**Assigned task:**
Check every line of the data for the word "create", and copy those that have it.

====== Data listing

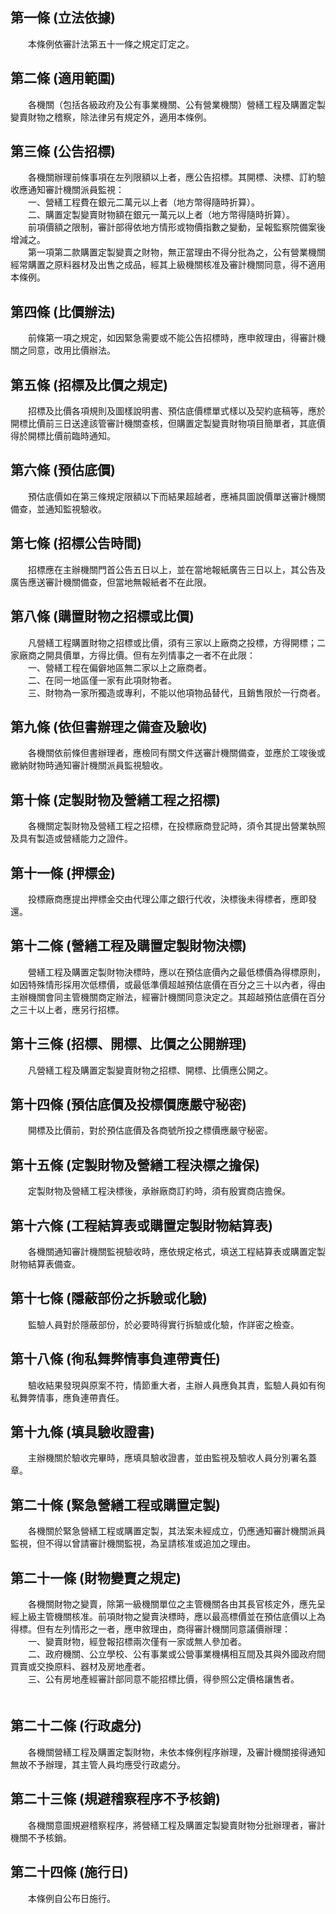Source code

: 第一條 (立法依據)
-----------------
　　本條例依審計法第五十一條之規定訂定之。  


第二條 (適用範圍)
-----------------
　　各機關（包括各級政府及公有事業機關、公有營業機關）營繕工程及購置定製變賣財物之稽察，除法律另有規定外，適用本條例。  


第三條 (公告招標)
-----------------
　　各機關辦理前條事項在左列限額以上者，應公告招標。其開標、決標、訂約驗收應通知審計機關派員監視：  
　　一、營繕工程費在銀元二萬元以上者（地方幣得隨時折算）。  
　　二、購置定製變賣財物額在銀元一萬元以上者（地方幣得隨時折算）。  
　　前項價額之限制，審計部得依地方情形或物價指數之變動，呈報監察院備案後增減之。  
　　第一項第二款購置定製變賣之財物，無正當理由不得分批為之，公有營業機關經常購置之原料器材及出售之成品，經其上級機關核准及審計機關同意，得不適用本條例。  


第四條 (比價辦法)
-----------------
　　前條第一項之規定，如因緊急需要或不能公告招標時，應申敘理由，得審計機關之同意，改用比價辦法。  


第五條 (招標及比價之規定)
-------------------------
　　招標及比價各項規則及圖樣說明書、預估底價標單式樣以及契約底稿等，應於開標比價前三日送達該管審計機關查核，但購置定製變賣財物項目簡單者，其底價得於開標比價前臨時通知。  


第六條 (預估底價)
-----------------
　　預估底價如在第三條規定限額以下而結果超越者，應補具圖說價單送審計機關備查，並通知監視驗收。  


第七條 (招標公告時間)
---------------------
　　招標應在主辦機關門首公告五日以上，並在當地報紙廣告三日以上，其公告及廣告應送審計機關備查，但當地無報紙者不在此限。  


第八條 (購置財物之招標或比價)
-----------------------------
　　凡營繕工程購置財物之招標或比價，須有三家以上廠商之投標，方得開標；二家廠商之開具價單，方得比價。但有左列情事之一者不在此限：  
　　一、營繕工程在偏僻地區無二家以上之廠商者。  
　　二、在同一地區僅一家有此項財物者。  
　　三、財物為一家所獨造或專利，不能以他項物品替代，且銷售限於一行商者。  


第九條 (依但書辦理之備查及驗收)
-------------------------------
　　各機關依前條但書辦理者，應檢同有關文件送審計機關備查，並應於工竣後或繳納財物時通知審計機關派員監視驗收。  


第十條 (定製財物及營繕工程之招標)
---------------------------------
　　各機關定製財物及營繕工程之招標，在投標廠商登記時，須令其提出營業執照及具有製造或營繕能力之證件。  


第十一條 (押標金)
-----------------
　　投標廠商應提出押標金交由代理公庫之銀行代收，決標後未得標者，應即發還。  


第十二條 (營繕工程及購置定製財物決標)
-------------------------------------
　　營繕工程及購置定製財物決標時，應以在預估底價內之最低標價為得標原則，如因特殊情形採用次低標價，或最低準價超越預估底價在百分之三十以內者，得由主辦機關會同主管機關商定辦法，經審計機關同意決定之。其超越預估底價在百分之三十以上者，應另行招標。  


第十三條 (招標、開標、比價之公開辦理)
-------------------------------------
　　凡營繕工程及購置定製變賣財物之招標、開標、比價應公開之。  


第十四條 (預估底價及投標價應嚴守秘密)
-------------------------------------
　　開標及比價前，對於預估底價及各商號所投之標價應嚴守秘密。  


第十五條 (定製財物及營繕工程決標之擔保)
---------------------------------------
　　定製財物及營繕工程決標後，承辦廠商訂約時，須有殷實商店擔保。  


第十六條 (工程結算表或購置定製財物結算表)
-----------------------------------------
　　各機關通知審計機關監視驗收時，應依規定格式，填送工程結算表或購置定製財物結算表備查。  


第十七條 (隱蔽部份之拆驗或化驗)
-------------------------------
　　監驗人員對於隱蔽部份，於必要時得實行拆驗或化驗，作詳密之檢查。  


第十八條 (徇私舞弊情事負連帶責任)
---------------------------------
　　驗收結果發現與原案不符，情節重大者，主辦人員應負其責，監驗人員如有徇私舞弊情事，應負連帶責任。  


第十九條 (填具驗收證書)
-----------------------
　　主辦機關於驗收完畢時，應填具驗收證書，並由監視及驗收人員分別署名蓋章。  


第二十條 (緊急營繕工程或購置定製)
---------------------------------
　　各機關於緊急營繕工程或購置定製，其法案未經成立，仍應通知審計機關派員監視，但不得以曾請審計機關監視，為呈請核准或追加之理由。  


第二十一條 (財物變賣之規定)
---------------------------
　　各機關財物之變賣，除第一級機關單位之主管機關各由其長官核定外，應先呈經上級主管機關核准。前項財物之變賣決標時，應以最高標價並在預估底價以上為得標。但有左列情形之一者，應申敘理由，商得審計機關同意議價辦理：  
　　一、變賣財物，經登報招標兩次僅有一家或無人參加者。  
　　二、政府機關、公立學校、公有事業或公營事業機構相互間及其與外國政府間買賣或交換原料、器材及房地產者。  
　　三、公有房地產經審計部同意不能招標比價，得參照公定價格讓售者。  
　　  


第二十二條 (行政處分)
---------------------
　　各機關營繕工程及購置定製財物，未依本條例程序辦理，及審計機關接得通知無故不予辦理，其主管人員均應受行政處分。  


第二十三條 (規避稽察程序不予核銷)
---------------------------------
　　各機關意圖規避稽察程序，將營繕工程及購置定製變賣財物分批辦理者，審計機關不予核銷。  


第二十四條 (施行日)
-------------------
　　本條例自公布日施行。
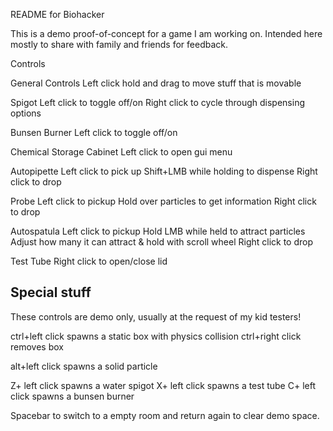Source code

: README for Biohacker

This is a demo proof-of-concept for a game I am working on. Intended here mostly to share with family and friends for feedback.

Controls

General Controls
Left click hold and drag to move stuff that is movable

Spigot
Left click to toggle off/on
Right click to cycle through dispensing options

Bunsen Burner
Left click to toggle off/on

Chemical Storage Cabinet
Left click to open gui menu

Autopipette
Left click to pick up
Shift+LMB while holding to dispense
Right click to drop

Probe
Left click to pickup
Hold over particles to get information
Right click to drop

Autospatula
Left click to pickup
Hold LMB while held to attract particles
Adjust how many it can attract & hold with scroll wheel
Right click to drop

Test Tube
Right click to open/close lid

Special stuff
--------------
These controls are demo only, usually at the request of my kid testers!

ctrl+left click spawns a static box with physics collision
ctrl+right click removes box

alt+left click spawns a solid particle

Z+ left click spawns a water spigot
X+ left click spawns a test tube
C+ left click spawns a bunsen burner

Spacebar to switch to a empty room and return again to clear demo space.
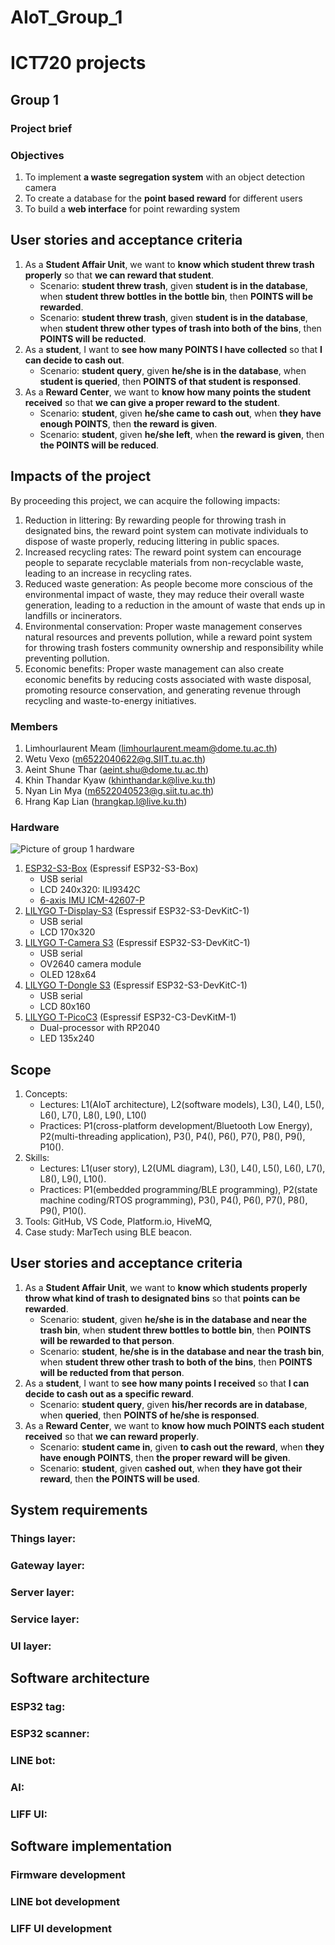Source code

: # AIoT_Group_1

# ICT720 projects

## Group 1
### Project brief

### Objectives
1. To implement **a waste segregation system** with an object detection camera
2. To create a database for the **point based reward** for different users
3. To build a **web interface** for point rewarding system

## User stories and acceptance criteria
1. As a **Student Affair Unit**, we want to **know which student threw trash properly** so that **we can reward that student**.
   * Scenario: **student threw trash**, given **student is in the database**, when **student threw bottles in the bottle bin**, then **POINTS will be rewarded**. 
   * Scenario: **student threw trash**, given **student is in the database**, when **student threw other types of trash into both of the bins**, then **POINTS will be reducted**.
2. As a **student**, I want to **see how many POINTS I have collected** so that **I can decide to cash out**.
   * Scenario: **student query**, given **he/she is in the database**, when **student is queried**, then **POINTS of that student is responsed**.
3. As a **Reward Center**, we want to **know how many points the student received** so that **we can give a proper reward to the student**.
   * Scenario: **student**, given **he/she came to cash out**, when **they have enough POINTS**, then **the reward is given**.
   * Scenario: **student**, given **he/she left**, when **the reward is given**, then **the POINTS will be reduced**.

## Impacts of the project
By proceeding this project, we can acquire the following impacts:
   1. Reduction in littering: By rewarding people for throwing trash in designated bins, the reward point system can motivate individuals to dispose of waste properly, 
      reducing littering in public spaces. 
   3. Increased recycling rates: The reward point system can encourage people to separate recyclable materials from non-recyclable waste, leading to an increase in           recycling rates.
   4. Reduced waste generation: As people become more conscious of the environmental impact of waste, they may reduce their overall waste generation, leading to a           reduction in the amount of waste that ends up in landfills or incinerators.
   5. Environmental conservation: Proper waste management conserves natural resources and prevents pollution, while a reward point system for throwing trash fosters         community ownership and responsibility while preventing pollution.
   6. Economic benefits:  Proper waste management can also create economic benefits by reducing costs associated with waste disposal, promoting resource conservation,       and generating revenue through recycling and waste-to-energy initiatives.

### Members
1. Limhourlaurent Meam (limhourlaurent.meam@dome.tu.ac.th)
2. Wetu Vexo (m6522040622@g.SIIT.tu.ac.th)
3. Aeint Shune Thar (aeint.shu@dome.tu.ac.th)
4. Khin Thandar Kyaw (khinthandar.k@live.ku.th)
5. Nyan Lin Mya (m6522040523@g.siit.tu.ac.th)
6. Hrang Kap Lian (hrangkap.l@live.ku.th)

### Hardware
![Picture of group 1 hardware](https://github.com/khinthandarkyaw98/ict720-project/blob/main/images/HW_group_1.jpg)
1. [ESP32-S3-Box](https://github.com/espressif/esp-box) (Espressif ESP32-S3-Box)
   * USB serial
   * LCD 240x320: ILI9342C
   * [6-axis IMU ICM-42607-P](https://invensense.tdk.com/products/motion-tracking/6-axis/icm-42670-p/)
2. [LILYGO T-Display-S3](https://github.com/Xinyuan-LilyGO/T-Display-S3) (Espressif ESP32-S3-DevKitC-1)
   * USB serial
   * LCD 170x320
3. [LILYGO T-Camera S3](https://www.lilygo.cc/products/t-camera-s3) (Espressif ESP32-S3-DevKitC-1)
   * USB serial
   * OV2640 camera module
   * OLED 128x64
4. [LILYGO T-Dongle S3](https://github.com/Xinyuan-LilyGO/T-Dongle-S3) (Espressif ESP32-S3-DevKitC-1)
   * USB serial
   * LCD 80x160
5. [LILYGO T-PicoC3](https://github.com/Xinyuan-LilyGO/T-PicoC3) (Espressif ESP32-C3-DevKitM-1)
   * Dual-processor with RP2040
   * LED 135x240


## Scope
1. Concepts: 
   * Lectures: L1(AIoT architecture), L2(software models), L3(), L4(), L5(), L6(), L7(), L8(), L9(), L10()
   * Practices: P1(cross-platform development/Bluetooth Low Energy), P2(multi-threading application), P3(), P4(), P6(), P7(), P8(), P9(), P10().
2. Skills:
   * Lectures: L1(user story), L2(UML diagram), L3(), L4(), L5(), L6(), L7(), L8(), L9(), L10().
   * Practices: P1(embedded programming/BLE programming), P2(state machine coding/RTOS programming), P3(), P4(), P6(), P7(), P8(), P9(), P10().
3. Tools: GitHub, VS Code, Platform.io, HiveMQ, 
4. Case study: MarTech using BLE beacon.

## User stories and acceptance criteria
1. As a **Student Affair Unit**, we want to **know which students properly throw what kind of trash to designated bins** so that **points can be rewarded**.
   * Scenario: **student**, given **he/she is in the database and near the trash bin**, when **student threw bottles to bottle bin**, then **POINTS will be rewarded to that person**. 
   * Scenario: **student**, **he/she is in the database and near the trash bin**, when **student threw other trash to both of the bins**, then **POINTS will be reducted from that person**.
2. As a **student**, I want to **see how many points I received** so that **I can decide to cash out as a specific reward**.
   * Scenario: **student query**, given **his/her records are in database**, when **queried**, then **POINTS of he/she is responsed**.
3. As a **Reward Center**, we want to **know how much POINTS each student received** so that **we can reward properly**.
   * Scenario: **student came in**, given **to cash out the reward**, when **they have enough POINTS**, then **the proper reward will be given**.
   * Scenario: **student**, given **cashed out**, when **they have got their reward**, then **the POINTS will be used**.

## System requirements
### Things layer:

### Gateway layer:

### Server layer:

### Service layer:

### UI layer:

## Software architecture
### ESP32 tag:

### ESP32 scanner:

### LINE bot:

### AI:

### LIFF UI: 

## Software implementation
### Firmware development

### LINE bot development

### LIFF UI development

============

**Output below:**
2. To create a database for the **point based reward** for different users
   6. Economic benefits:  Proper waste management can also create economic benefits by reducing costs associated with waste disposal, promoting resource conservation,       and generating revenue through recycling and waste-to-energy initiatives.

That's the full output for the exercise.